His Majesty replied in general terms that he had never had any wish other than to preserve the friendship and brotherhood with the Queen, and although what had passed was known, he would have an answer given to him for his prompt despatch, and this ended the first audience.
Some days having passed without Cobham submitting any further points, it was thought well that Secretary Zayas should take the opportunity of visiting him, in acknowledgment of the letter he had brought from Don Guerau to him, with the intention of discovering whether he had anything else to bring forward, besides what he had said to his Majesty. On this question being put to him, he said : Yes, he had very important matters, which he would submit to his Majesty when the first points had been answered and his Majesty would grant him an audience. Zayas told him that it would be best, and time would be saved, if he would put into writing what he had to say, as the King was at Aranjuez with the Queen, busy in despatching his nephews the Princes, and the statement should be forwarded to his Majesty, who would then, at once, reply to it. But Cobham would not be persuaded to do this, and entrenched himself behind the answer that when his Majesty had answered his first points, as he had promised, he would proceed to the others.

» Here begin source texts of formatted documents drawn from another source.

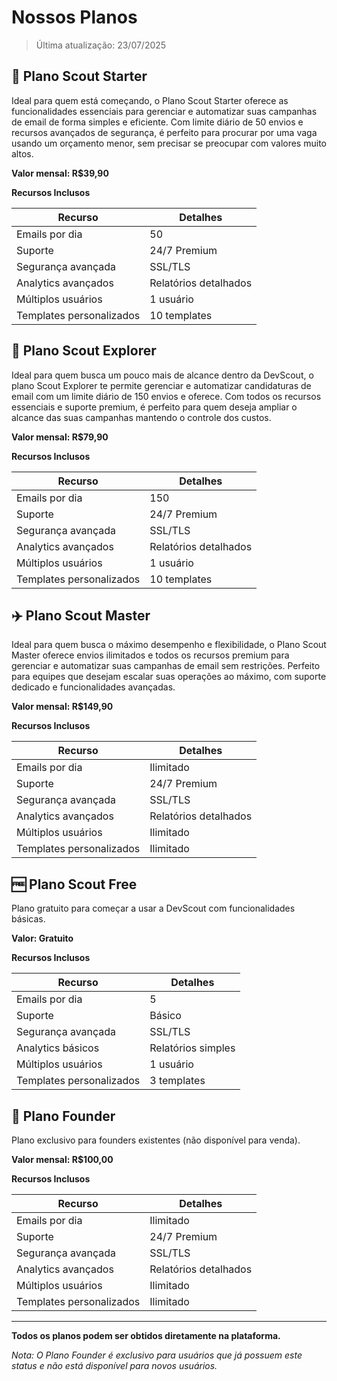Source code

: # Nossos Planos

> Última atualização: 23/07/2025

## 🏃 Plano Scout Starter

Ideal para quem está começando, o Plano Scout Starter oferece as funcionalidades essenciais para gerenciar e automatizar suas campanhas de email de forma simples e eficiente. Com limite diário de 50 envios e recursos avançados de segurança, é perfeito para procurar por uma vaga usando um orçamento menor, sem precisar se preocupar com valores muito altos.

**Valor mensal: R$39,90**

**Recursos Inclusos**

| Recurso                  | Detalhes              |
| ------------------------ | --------------------- |
| Emails por dia           | 50                    |
| Suporte                  | 24/7 Premium          |
| Segurança avançada       | SSL/TLS               |
| Analytics avançados      | Relatórios detalhados |
| Múltiplos usuários       | 1 usuário             |
| Templates personalizados | 10 templates          |

## 🛵 Plano Scout Explorer

Ideal para quem busca um pouco mais de alcance dentro da DevScout, o plano Scout Explorer te permite gerenciar e automatizar candidaturas de email com um limite diário de 150 envios e oferece. Com todos os recursos essenciais e suporte premium, é perfeito para quem deseja ampliar o alcance das suas campanhas mantendo o controle dos custos.

**Valor mensal: R$79,90**

**Recursos Inclusos**

| Recurso                  | Detalhes              |
| ------------------------ | --------------------- |
| Emails por dia           | 150                   |
| Suporte                  | 24/7 Premium          |
| Segurança avançada       | SSL/TLS               |
| Analytics avançados      | Relatórios detalhados |
| Múltiplos usuários       | 1 usuário             |
| Templates personalizados | 10 templates          |

## ✈️ Plano Scout Master

Ideal para quem busca o máximo desempenho e flexibilidade, o Plano Scout Master oferece envios ilimitados e todos os recursos premium para gerenciar e automatizar suas campanhas de email sem restrições. Perfeito para equipes que desejam escalar suas operações ao máximo, com suporte dedicado e funcionalidades avançadas.

**Valor mensal: R$149,90**

**Recursos Inclusos**

| Recurso                  | Detalhes              |
| ------------------------ | --------------------- |
| Emails por dia           | Ilimitado             |
| Suporte                  | 24/7 Premium          |
| Segurança avançada       | SSL/TLS               |
| Analytics avançados      | Relatórios detalhados |
| Múltiplos usuários       | Ilimitado             |
| Templates personalizados | Ilimitado             |

## 🆓 Plano Scout Free

Plano gratuito para começar a usar a DevScout com funcionalidades básicas.

**Valor: Gratuito**

**Recursos Inclusos**

| Recurso                  | Detalhes           |
| ------------------------ | ------------------ |
| Emails por dia           | 5                  |
| Suporte                  | Básico             |
| Segurança avançada       | SSL/TLS            |
| Analytics básicos        | Relatórios simples |
| Múltiplos usuários       | 1 usuário          |
| Templates personalizados | 3 templates        |

## 👑 Plano Founder

Plano exclusivo para founders existentes (não disponível para venda).

**Valor mensal: R$100,00** 

**Recursos Inclusos**

| Recurso                  | Detalhes              |
| ------------------------ | --------------------- |
| Emails por dia           | Ilimitado             |
| Suporte                  | 24/7 Premium          |
| Segurança avançada       | SSL/TLS               |
| Analytics avançados      | Relatórios detalhados |
| Múltiplos usuários       | Ilimitado             |
| Templates personalizados | Ilimitado             |

---

**Todos os planos podem ser obtidos diretamente na plataforma.**

_Nota: O Plano Founder é exclusivo para usuários que já possuem este status e não está disponível para novos usuários._
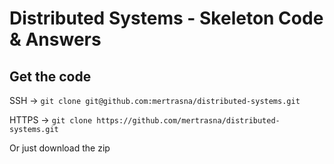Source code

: # Distributed Systems - Skeleton Code & Answers 

## Get the code 
SSH -> `git clone git@github.com:mertrasna/distributed-systems.git`

HTTPS -> `git clone https://github.com/mertrasna/distributed-systems.git`

Or just download the zip
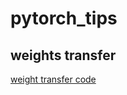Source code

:# pytorch_tips

## weights transfer
[weight transfer code](./weights_transfer/weight_transfer_toy_example.py)
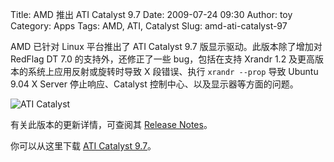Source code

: Title: AMD 推出 ATI Catalyst 9.7
Date: 2009-07-24 09:30
Author: toy
Category: Apps
Tags: AMD, ATI, Catalyst
Slug: amd-ati-catalyst-97

AMD 已针对 Linux 平台推出了 ATI Catalyst 9.7
版显示驱动。此版本除了增加对 RedFlag DT 7.0 的支持外，还修正了一些
bug，包括在支持 Xrandr 1.2 及更高版本的系统上应用反射或旋转时导致 X
段错误、执行 `xrandr --prop` 导致 Ubuntu 9.04 X Server
停止响应、Catalyst 控制中心、以及显示器等方面的问题。

![ATI Catalyst](http://i.linuxtoy.org/images/2009/07/catalyst.jpg)

有关此版本的更新详情，可查阅其 [Release
Notes](https://a248.e.akamai.net/f/674/9206/0/www2.ati.com/drivers/linux/catalyst\_97\_linux.pdf)。

你可以从这里下载 [ATI Catalyst
9.7](https://a248.e.akamai.net/f/674/9206/0/www2.ati.com/drivers/linux/ati-driver-installer-9-7-x86.x86\_64.run)。
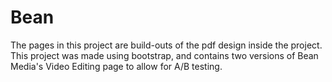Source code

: # Bean

The pages in this project are build-outs of the pdf design inside the project. This project was made using bootstrap, and contains two versions of Bean Media's Video Editing page to allow for A/B testing.
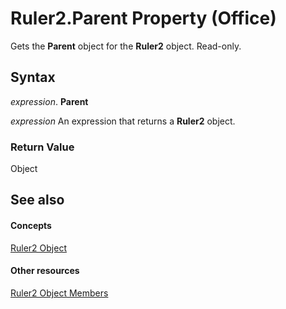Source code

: 
# Ruler2.Parent Property (Office)

Gets the  **Parent** object for the **Ruler2** object. Read-only.


## Syntax

 _expression_. **Parent**

 _expression_ An expression that returns a **Ruler2** object.


### Return Value

Object


## See also


#### Concepts


[Ruler2 Object](a1632624-cdae-08db-4b5d-78311dbb224a.md)
#### Other resources


[Ruler2 Object Members](f9cc2d59-b8be-a23b-1b74-6a9552358cf5.md)
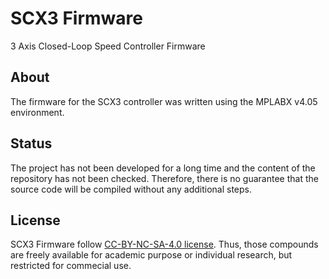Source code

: # SCX3 Firmware
3 Axis Closed-Loop Speed Controller Firmware

## About

The firmware for the SCX3 controller was written using the MPLABX v4.05 environment.

## Status

The project has not been developed for a long time and the content of the repository has not been checked. Therefore, there is no guarantee that the source code will be compiled without any additional steps.

## License

SCX3 Firmware follow [CC-BY-NC-SA-4.0 license](LICENSE). Thus, those compounds are freely available for academic purpose or individual research, but restricted for commecial use.
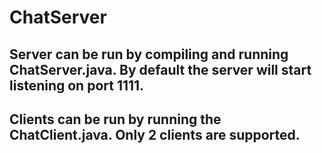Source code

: # ChatServer
## Server can be run by compiling and running ChatServer.java. By default the server will start listening on port 1111.

## Clients can be run by running the ChatClient.java. Only 2 clients are supported.
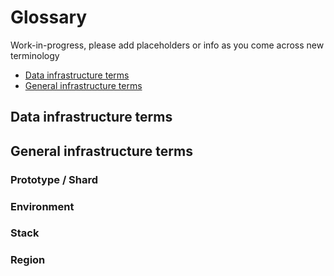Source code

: # Glossary

Work-in-progress, please add placeholders or info as you come across new terminology

* [Data infrastructure terms](#data-infrastructure-terms)
* [General infrastructure terms](#general-infrastructure-terms)

## Data infrastructure terms

## General infrastructure terms

### Prototype / Shard

### Environment

### Stack

### Region

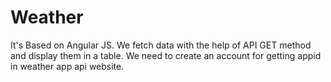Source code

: # Weather
It's Based on Angular JS. We fetch data with the help of API GET method and display them in a table. We need to create an account for getting appid in weather app api website.
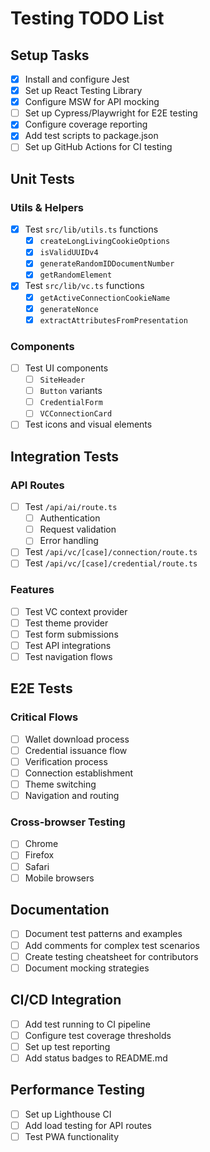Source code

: # Testing TODO List

## Setup Tasks

- [x] Install and configure Jest
- [x] Set up React Testing Library
- [x] Configure MSW for API mocking
- [ ] Set up Cypress/Playwright for E2E testing
- [x] Configure coverage reporting
- [x] Add test scripts to package.json
- [ ] Set up GitHub Actions for CI testing

## Unit Tests

### Utils & Helpers

- [x] Test `src/lib/utils.ts` functions
  - [x] `createLongLivingCookieOptions`
  - [x] `isValidUUIDv4`
  - [x] `generateRandomIDDocumentNumber`
  - [x] `getRandomElement`
- [x] Test `src/lib/vc.ts` functions
  - [x] `getActiveConnectionCookieName`
  - [x] `generateNonce`
  - [x] `extractAttributesFromPresentation`

### Components

- [ ] Test UI components
  - [ ] `SiteHeader`
  - [ ] `Button` variants
  - [ ] `CredentialForm`
  - [ ] `VCConnectionCard`
- [ ] Test icons and visual elements

## Integration Tests

### API Routes

- [ ] Test `/api/ai/route.ts`
  - [ ] Authentication
  - [ ] Request validation
  - [ ] Error handling
- [ ] Test `/api/vc/[case]/connection/route.ts`
- [ ] Test `/api/vc/[case]/credential/route.ts`

### Features

- [ ] Test VC context provider
- [ ] Test theme provider
- [ ] Test form submissions
- [ ] Test API integrations
- [ ] Test navigation flows

## E2E Tests

### Critical Flows

- [ ] Wallet download process
- [ ] Credential issuance flow
- [ ] Verification process
- [ ] Connection establishment
- [ ] Theme switching
- [ ] Navigation and routing

### Cross-browser Testing

- [ ] Chrome
- [ ] Firefox
- [ ] Safari
- [ ] Mobile browsers

## Documentation

- [ ] Document test patterns and examples
- [ ] Add comments for complex test scenarios
- [ ] Create testing cheatsheet for contributors
- [ ] Document mocking strategies

## CI/CD Integration

- [ ] Add test running to CI pipeline
- [ ] Configure test coverage thresholds
- [ ] Set up test reporting
- [ ] Add status badges to README.md

## Performance Testing

- [ ] Set up Lighthouse CI
- [ ] Add load testing for API routes
- [ ] Test PWA functionality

His Majesty having been informed of this, and understanding that all of Cobham's points were simply to gain time and delay a settlement, in order never to reach the stage of actual restitution, whilst at the same time giving rise in England to the idea that he was entrusted with great affairs, and that the final settlement of the business must be deferred until his return, determined to cut the knot and get rid of the man. He therefore sent Zayas to tell him in the King's name that, as regarded his point concerning the maintenance of the ancient friendship between the two Royal houses, the Queen might rest assured that, whilst she performed her part, as Cobham had said, there would be no shortcoming on the side of his Majesty, in order to carry on the same good feeling and neighbourship between them with all the sincerity and straightforwardness, which his Majesty had always displayed. Desiring, as he did, that all questions that might lead to an opposite result should be ended, he would be glad if the negotiations for the restitution of goods and money so long detained in England could be settled with reasonable brevity, in accordance with the arrangement discussed with the duke of Alba by special commission from his Majesty. This was the true and plain way to come to the point, and he (Cobham) was to tell his mistress so, and take her a letter which his Majesty would write in reply to her's, which letter Zayas took to hand to him. When Cobham heard what the decision was, he replied to Zayas, asking him to keep the letter from his Majesty, and he would put in writing what he had to say. Accordingly, in two days, he sent his Majesty a brief letter, enclosing a memorandum of which copy is enclosed. When his Majesty had read it, being still convinced that Cobham's errand was with the already mentioned object, and to give an excuse for wasting time in fruitless discussion, he decided not to enter into any sort of detail, but to reply to the Queen as seemed most fitting to his dignity and position, setting forth the real points at issue and urging a settlement of the open questions on both sides, as has been done in the terms of the copy of his Majesty's reply herewith.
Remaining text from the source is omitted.